David Gorans Claudio Albanese Marc Henrard Ernst Eberlein

Local organizer: Stéphane Crépey

 

PROGRAM

The voice of the industry

A 10 minutes Introduction by David Gorans, head of ALM treasury business management at BNP Paribas, Group IBOR transition coordinator within group ALMT at BNP Paribas, 

 

Two twenty minutes talks and their discussion

Risk Managing the LIBOR Transition, by Claudio Albanese

By halting the LIBOR’s publication, large volumes of fixed income securities, from loans to derivatives, will fall back to an alternative fixing reference. The initial proposal of a SOFR fallback eliminated any degree of subjectivity but opened up funding risk. Overlaying a credit spread over SOFR is a remedy that goes in the right direction, but neither guarantees a robust hedge for funding risk nor prevents accidental wealth transfers.
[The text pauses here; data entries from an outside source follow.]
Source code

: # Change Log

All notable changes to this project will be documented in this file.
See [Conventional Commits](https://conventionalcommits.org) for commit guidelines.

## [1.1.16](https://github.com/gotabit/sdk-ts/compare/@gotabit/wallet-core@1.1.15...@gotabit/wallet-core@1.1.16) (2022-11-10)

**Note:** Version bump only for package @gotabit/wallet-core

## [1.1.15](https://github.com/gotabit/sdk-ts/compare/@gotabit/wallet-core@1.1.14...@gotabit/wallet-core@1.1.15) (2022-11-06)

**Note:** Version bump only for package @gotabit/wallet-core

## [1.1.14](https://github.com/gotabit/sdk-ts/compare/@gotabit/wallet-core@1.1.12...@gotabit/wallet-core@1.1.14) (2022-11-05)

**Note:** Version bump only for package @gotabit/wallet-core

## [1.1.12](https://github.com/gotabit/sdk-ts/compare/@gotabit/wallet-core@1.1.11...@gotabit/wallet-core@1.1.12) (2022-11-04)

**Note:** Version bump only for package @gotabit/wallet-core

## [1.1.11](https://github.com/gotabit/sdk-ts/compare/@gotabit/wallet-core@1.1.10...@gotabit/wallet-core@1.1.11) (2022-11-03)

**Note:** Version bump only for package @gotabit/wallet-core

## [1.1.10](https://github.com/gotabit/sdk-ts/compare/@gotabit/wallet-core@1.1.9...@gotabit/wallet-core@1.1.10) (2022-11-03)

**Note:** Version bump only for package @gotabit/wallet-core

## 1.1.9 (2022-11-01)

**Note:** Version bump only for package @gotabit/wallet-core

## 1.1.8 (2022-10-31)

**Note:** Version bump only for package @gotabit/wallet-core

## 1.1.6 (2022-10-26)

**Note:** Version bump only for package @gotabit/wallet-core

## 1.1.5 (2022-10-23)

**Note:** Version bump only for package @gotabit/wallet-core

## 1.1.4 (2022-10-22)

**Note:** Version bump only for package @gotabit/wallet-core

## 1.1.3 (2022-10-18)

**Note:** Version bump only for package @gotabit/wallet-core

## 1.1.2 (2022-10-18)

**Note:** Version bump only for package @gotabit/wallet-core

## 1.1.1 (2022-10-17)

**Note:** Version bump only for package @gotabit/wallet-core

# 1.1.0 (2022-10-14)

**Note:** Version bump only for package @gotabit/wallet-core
To ensure robust funding risk hedges under all scenarios, we propose to complement the fallback rate by overlaying it with periodic exchanges of Funding Valuation Adjustment (FVA) reset amounts. Our proposal accomplishes the LIBOR indexing’s mandate of transferring banks’ funding risk to counterparties more accurately and robustly than the LIBOR itself while being objective and legally robust.

We conclude that the LIBOR transition is an excellent stimulus and opportunity to improve funding strategies and, if implemented with foresight, can make the financial system more resilient and efficient.

 

On some market risk hidden in the LIBOR fallback, by Marc Henrard

ISDA has proposed a LIBOR fallback methodology based on two items: an overnight compounded in-arrears floating rate and a spread adjustment. The selected spread has a major value transfer impact but here we focus on the compounded rate part and its market risk impact.

LIBOR is forward looking on a given term but the overnight composition is backward looking. To shoehorn the backward-looking fallback into existing term sheets, the methodology relies on multiple workarounds innocuous in appearance but dangerous in practice. Those workarounds can significantly reshape the market risk of existing instruments.

Using simple vanilla LIBOR swaps we show that the result of the fallback is far from producing an OIS-like risk as advertised. A long swap is transformed into a series of short swaps with gaps or overlaps between them. Those gaps and overlaps are produced by non-good business days and months with non-equal numbers of days. Therefore they appear in a systemic but almost unpredictable way, accumulating on specific days. Large daily changes of overnight risk appear in a manner that cannot be anticipated by looking at the original LIBOR swaps.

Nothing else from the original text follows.